Daft Punk – « Random Access Memories »

Daft Punk – « Random Access Memories »

Album
(Columbia)
22/05/2013
Tenue de soirée

La France est un pays nostalgique. Les canaux rediffusent jusqu’à plus soif les actes glorieux des idoles d’hier, offrant à ces dernières suffisamment de temps d’antenne pour les nourrir de royalties. Se succèdent ainsi sur nos écrans et transistors les mêmes visages qui émaillent aujourd’hui les Zénith pour des tournées sponsorisées adressées à un public aussi jauni qu’un vieil album de souvenirs. Convenons qu’il serait désastreux de ne pas rendre hommage aux fulgurances d’Emile et Image, Patrick Juvet et Jean-Luc Lahaye. Frédéric Forestier ne démentira pas, lui qui eut récemment la présence d’esprit d’offrir un chef d’oeuvre cinématographique à cette génération – « Stars 80 » – pour que jamais le monde ne les oublie.

Ces idoles de pacotille avaient à l’époque trouvé écho en digérant jusqu’à la diarrhée les sons déjà surproduits de Chic à Donna Summer ou Cerrone. De cette zizanie sonore est né un vaste pot-pourri où disco, funk et merde ne sont plus distingués. Cette époque a fait Daft Punk, une des rares formations à avoir su réutiliser avec succès les sédiments des meilleurs échantillons de leur jeunesse. Il n’est donc guère étonnant de les voir revenir à cette source qui les a déjà tant abreuvés.

Tissé comme un tapis rouge,  »RAM » est ponctué de réussites irréfutables, de l’opéra « Touch » ou le surprenant « Motherboard » plus proche de Tortoise que d’Edwin Birdsong, jusqu’à la présence salvatrice de Panda Bear sur « Doin’ It Right ». Néanmoins, que reste t-il une fois l’emballement médiatique et le name-dropping dissipés? Le duo transpire tant la fascination pour ces héros qu’il ne se permet plus la moindre fantaisie en leur présence. Clinique, conçu par des instruments entièrement désinfectés, la chirurgie réparatrice génère un hybride sans âme. Clairement, le pouls battait plus fort quand Daft Punk n’était que robot. En délaissant les machines au profit des instruments de requins de studio du siècle dernier, Daft Punk tombe dans l’hommage pompeux.

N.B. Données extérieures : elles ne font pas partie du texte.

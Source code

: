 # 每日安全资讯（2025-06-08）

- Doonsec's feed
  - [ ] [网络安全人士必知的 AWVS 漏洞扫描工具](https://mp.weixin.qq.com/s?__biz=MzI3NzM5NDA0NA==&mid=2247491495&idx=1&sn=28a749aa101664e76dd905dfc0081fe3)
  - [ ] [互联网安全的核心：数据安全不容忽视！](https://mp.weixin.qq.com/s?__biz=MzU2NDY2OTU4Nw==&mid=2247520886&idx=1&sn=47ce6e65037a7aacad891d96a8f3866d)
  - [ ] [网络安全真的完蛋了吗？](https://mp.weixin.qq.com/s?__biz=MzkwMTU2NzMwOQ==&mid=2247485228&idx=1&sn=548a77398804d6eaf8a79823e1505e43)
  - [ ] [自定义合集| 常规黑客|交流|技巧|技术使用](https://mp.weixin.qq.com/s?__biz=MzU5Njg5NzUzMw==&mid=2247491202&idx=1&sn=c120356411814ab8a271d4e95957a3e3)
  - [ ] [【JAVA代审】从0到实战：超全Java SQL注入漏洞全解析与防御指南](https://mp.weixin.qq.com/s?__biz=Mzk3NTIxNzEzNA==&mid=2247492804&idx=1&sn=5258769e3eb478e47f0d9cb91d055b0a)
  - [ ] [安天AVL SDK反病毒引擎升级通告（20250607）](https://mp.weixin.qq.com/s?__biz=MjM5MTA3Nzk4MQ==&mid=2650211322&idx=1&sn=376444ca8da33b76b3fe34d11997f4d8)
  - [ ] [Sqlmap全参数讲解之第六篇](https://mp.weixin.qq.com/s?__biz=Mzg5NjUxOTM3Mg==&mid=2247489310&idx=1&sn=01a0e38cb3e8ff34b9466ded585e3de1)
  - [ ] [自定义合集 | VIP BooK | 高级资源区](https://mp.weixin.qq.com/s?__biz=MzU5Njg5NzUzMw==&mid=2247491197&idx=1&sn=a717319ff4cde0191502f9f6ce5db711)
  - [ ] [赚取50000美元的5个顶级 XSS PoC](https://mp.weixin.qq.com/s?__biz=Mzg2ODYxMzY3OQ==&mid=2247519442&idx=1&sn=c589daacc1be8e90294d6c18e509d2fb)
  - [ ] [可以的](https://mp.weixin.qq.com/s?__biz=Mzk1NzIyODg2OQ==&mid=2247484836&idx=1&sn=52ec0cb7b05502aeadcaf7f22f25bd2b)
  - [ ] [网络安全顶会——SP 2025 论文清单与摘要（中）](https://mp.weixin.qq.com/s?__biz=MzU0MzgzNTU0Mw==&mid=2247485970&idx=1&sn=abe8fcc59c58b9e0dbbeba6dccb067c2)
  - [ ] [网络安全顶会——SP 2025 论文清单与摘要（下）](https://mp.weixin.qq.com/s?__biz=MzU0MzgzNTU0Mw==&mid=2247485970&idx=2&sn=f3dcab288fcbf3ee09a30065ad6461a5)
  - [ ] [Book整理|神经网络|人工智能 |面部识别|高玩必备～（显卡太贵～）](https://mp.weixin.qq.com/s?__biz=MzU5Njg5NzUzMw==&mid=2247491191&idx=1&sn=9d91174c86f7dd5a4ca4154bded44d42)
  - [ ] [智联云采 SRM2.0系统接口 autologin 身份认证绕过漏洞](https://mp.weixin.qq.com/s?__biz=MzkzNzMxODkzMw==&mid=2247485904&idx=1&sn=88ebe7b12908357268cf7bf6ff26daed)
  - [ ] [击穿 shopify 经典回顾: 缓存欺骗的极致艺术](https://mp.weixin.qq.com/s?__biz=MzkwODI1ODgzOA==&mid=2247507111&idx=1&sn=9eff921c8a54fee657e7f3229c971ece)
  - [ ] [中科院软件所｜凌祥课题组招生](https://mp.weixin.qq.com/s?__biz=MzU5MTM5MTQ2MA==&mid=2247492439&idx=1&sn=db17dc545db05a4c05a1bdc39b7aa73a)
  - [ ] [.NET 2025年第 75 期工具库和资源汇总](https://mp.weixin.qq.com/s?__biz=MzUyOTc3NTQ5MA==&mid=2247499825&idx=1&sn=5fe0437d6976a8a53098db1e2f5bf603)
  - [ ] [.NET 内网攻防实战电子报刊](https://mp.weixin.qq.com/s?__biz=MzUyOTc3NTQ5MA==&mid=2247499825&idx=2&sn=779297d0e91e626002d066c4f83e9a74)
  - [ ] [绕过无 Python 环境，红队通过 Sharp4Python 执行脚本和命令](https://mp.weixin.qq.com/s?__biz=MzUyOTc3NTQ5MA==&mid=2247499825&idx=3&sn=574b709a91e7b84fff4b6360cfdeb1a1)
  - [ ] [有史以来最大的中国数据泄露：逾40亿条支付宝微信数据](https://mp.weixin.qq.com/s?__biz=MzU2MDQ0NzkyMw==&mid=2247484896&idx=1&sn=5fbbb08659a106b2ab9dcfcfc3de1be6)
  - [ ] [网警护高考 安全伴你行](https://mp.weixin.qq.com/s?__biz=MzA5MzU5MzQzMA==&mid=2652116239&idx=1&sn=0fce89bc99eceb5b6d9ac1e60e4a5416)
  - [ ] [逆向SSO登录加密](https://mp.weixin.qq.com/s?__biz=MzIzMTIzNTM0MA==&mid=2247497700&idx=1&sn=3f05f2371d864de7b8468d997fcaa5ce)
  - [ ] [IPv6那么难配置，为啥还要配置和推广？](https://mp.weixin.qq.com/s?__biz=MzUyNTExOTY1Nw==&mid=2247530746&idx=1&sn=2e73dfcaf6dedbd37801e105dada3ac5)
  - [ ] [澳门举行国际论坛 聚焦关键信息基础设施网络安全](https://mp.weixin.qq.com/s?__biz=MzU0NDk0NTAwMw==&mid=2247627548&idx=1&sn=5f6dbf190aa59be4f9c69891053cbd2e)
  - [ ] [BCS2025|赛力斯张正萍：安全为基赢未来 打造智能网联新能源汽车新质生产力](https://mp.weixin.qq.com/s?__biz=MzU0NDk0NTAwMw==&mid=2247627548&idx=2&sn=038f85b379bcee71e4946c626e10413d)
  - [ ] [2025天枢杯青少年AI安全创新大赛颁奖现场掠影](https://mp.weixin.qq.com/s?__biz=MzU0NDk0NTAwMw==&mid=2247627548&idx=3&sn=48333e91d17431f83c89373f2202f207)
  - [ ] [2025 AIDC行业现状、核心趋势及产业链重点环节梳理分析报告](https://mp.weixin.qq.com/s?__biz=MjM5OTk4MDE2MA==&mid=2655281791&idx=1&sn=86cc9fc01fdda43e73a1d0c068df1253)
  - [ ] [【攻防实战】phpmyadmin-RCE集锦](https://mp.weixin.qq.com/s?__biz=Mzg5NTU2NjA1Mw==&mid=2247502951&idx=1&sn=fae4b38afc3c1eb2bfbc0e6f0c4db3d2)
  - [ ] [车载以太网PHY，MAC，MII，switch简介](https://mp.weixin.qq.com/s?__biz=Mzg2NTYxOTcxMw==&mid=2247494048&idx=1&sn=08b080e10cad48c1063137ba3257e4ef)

Quid de « Giorgio Moroder » dont le témoignage savoureux aurait pu trouver meilleure sublimation qu’une redite de son oeuvre? Si le duo érige un pont générationnel heureux entre interprètes d’hier et d’aujourd’hui, il ne parvient pas non plus à parler du futur. Déjà passé à la postérité, son regard est tourné vers son propre passé. Certes, cette absence de perspective n’empêchera pas le disque de s’écouler. Clinquant, taillé pour cohabiter avec les classiques de RFM,  »RAM » aidera certainement à concrétiser quelques coïts chez les admirateurs de Richard Anconina. On laissera donc généreusement ce disque aux soirées mousse du Cap d’Agde en attendant des lendemains moins poussiéreux.

itunes18

En écoute intégrale


2 Commentaires
  • Thierry
    Posté à 13:06h, 26 mai Répondre

    Ha ben enfin quelqu’un qui est d’accord avec moi « … il ne parvient pas non plus à parler du futur. Déjà passé à la postérité, son regard est tourné vers son propre passé. » Dommage j’aurai aimé aimer ce disque

  • maisjpmt
    Posté à 08:55h, 29 mai Répondre

    Merci, mille fois merci ! Une telle liberté de ton sur un album prévendu par tous comme indispensable voire génial (dixit les Inrocks, OMG, mais pourquoi le copinage l’emporte-t-il un peu plus chaque semaine chez JD Beauvallet dont l’indépendance était jusqu’alors un point fort ?) est un plaisir indéniable. J’ai cru devenir fou à force de devoir justifier mon aversion pour ce groupe et cet album particulièrement. Cette étonnante impression que ne pas être parmi les adeptes de la secte fait de toi un dangereux personnage qui n’a rien compris. J’assume, mais lire de telles chroniques est tout de même vivifiant et rend mon statut de paria plus simple à vivre.